Delacroix 12-16-2017

Wind: steady at 10 mph from N

Tide: Falling, low at about 11 am, range 1.2 ft., N and W winds have been draining the marsh

Water Level: pretty low, a foot below normal, lots of crab traps out of the water

Water Temperature: ~ 49 F

Water Clarity: amazing – clear as a swimming pool

Water salinity: ~ did not check

Weather/sky: supposed to be partly cloudy, but was overcast all day and the flats did not warm up as I thought they would

Temperature: ~ 45 F, going up to about 55 F

Moon: 1/8 waning

Solunar period: major period @ noon

Time on the water: Slipped the Hobie Outback kayak in at 10:30 a.m., packed up and driving home in the da

rk about 6 p.m.

Water covered: ~ 6 miles

Other fishers: solo trip

Game Plan: keep moving, find fish after the cold front came through Thurs./Fri.

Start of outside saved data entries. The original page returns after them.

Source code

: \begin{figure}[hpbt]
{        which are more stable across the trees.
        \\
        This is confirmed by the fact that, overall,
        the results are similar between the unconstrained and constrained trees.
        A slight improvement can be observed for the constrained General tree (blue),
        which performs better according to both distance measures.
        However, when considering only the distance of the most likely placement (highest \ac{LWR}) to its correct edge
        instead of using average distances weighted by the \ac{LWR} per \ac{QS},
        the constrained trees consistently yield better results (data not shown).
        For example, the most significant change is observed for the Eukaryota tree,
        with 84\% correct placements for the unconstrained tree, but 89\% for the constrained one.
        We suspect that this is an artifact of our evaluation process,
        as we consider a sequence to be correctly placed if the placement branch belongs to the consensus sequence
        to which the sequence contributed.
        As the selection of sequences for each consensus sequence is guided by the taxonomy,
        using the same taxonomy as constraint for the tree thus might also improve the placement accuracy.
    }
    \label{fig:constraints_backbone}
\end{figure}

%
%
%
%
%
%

Gear: Two spinners and two bait casters

Lures: Vudu shrimp under a sliding cork, Aqua Dream spoon, in line Seein Spots spinner with a Saltwater Assassin Die Dapper in Chicken on a chain pattern, small Unfair Lures gold/silver topwater.

Strategy/ patterns: Look for fish in or near deeper spots since the weather has been cold lately. I started later in the morning to let the duck hunters do their thing and to give the water some time to warm a bit. The water temperature did not go up because the sun never came out and the air temperature was not very warm either. Nevertheless, some reds were prowling the shorelines later in the afternoon. The two lures that were successful were the in line spinnerbait and the Vudu shrimp. The spinnerbait is rigged weedless and could be fished slow enough that the fish could see and attack it in the weedy, low water (usually a foot or less). The Vudu shrimp produced at the scour holes where the water was deeper (up to 6 feet).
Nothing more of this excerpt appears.